→ **YOUR TASK**:
Leaving out every line that comes before the one containing "3.3. Run the", output the rest of the records exactly, the final line included.

(Data extracted from a collection)

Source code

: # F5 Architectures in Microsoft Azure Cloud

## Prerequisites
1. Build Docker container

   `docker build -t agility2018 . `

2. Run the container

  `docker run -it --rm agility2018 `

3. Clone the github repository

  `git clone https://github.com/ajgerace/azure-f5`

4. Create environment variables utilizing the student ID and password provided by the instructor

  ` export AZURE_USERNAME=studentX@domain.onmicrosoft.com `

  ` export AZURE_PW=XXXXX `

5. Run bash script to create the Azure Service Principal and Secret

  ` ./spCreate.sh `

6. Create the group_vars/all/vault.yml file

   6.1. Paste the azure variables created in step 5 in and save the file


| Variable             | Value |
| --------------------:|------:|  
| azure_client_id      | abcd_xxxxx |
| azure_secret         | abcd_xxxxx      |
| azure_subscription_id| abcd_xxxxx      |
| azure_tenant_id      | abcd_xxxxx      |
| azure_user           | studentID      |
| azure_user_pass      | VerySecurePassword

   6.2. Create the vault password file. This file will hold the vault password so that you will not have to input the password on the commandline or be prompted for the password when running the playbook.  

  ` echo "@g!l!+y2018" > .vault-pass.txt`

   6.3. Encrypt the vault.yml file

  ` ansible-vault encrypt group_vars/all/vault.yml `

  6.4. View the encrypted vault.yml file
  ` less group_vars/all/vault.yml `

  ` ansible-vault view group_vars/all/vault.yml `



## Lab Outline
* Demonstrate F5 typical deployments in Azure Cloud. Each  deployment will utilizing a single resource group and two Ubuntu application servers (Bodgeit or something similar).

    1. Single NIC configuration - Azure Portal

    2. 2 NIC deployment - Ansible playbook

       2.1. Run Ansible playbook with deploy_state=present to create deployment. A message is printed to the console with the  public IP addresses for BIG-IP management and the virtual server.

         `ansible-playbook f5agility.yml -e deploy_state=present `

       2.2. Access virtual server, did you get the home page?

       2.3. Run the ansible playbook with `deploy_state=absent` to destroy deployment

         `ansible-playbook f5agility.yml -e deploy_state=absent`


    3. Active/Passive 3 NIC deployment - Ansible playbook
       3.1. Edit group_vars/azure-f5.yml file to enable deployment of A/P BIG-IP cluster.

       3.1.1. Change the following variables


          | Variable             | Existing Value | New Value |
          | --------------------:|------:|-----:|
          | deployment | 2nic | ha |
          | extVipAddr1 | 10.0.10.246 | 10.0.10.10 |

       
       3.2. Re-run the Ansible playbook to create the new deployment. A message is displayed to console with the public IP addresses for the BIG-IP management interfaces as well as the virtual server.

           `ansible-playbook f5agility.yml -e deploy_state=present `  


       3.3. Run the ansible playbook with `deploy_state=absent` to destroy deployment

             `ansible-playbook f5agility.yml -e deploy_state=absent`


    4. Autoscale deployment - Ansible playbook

→ **TASK ANSWER**:
       3.3. Run the ansible playbook with `deploy_state=absent` to destroy deployment

             `ansible-playbook f5agility.yml -e deploy_state=absent`


    4. Autoscale deployment - Ansible playbook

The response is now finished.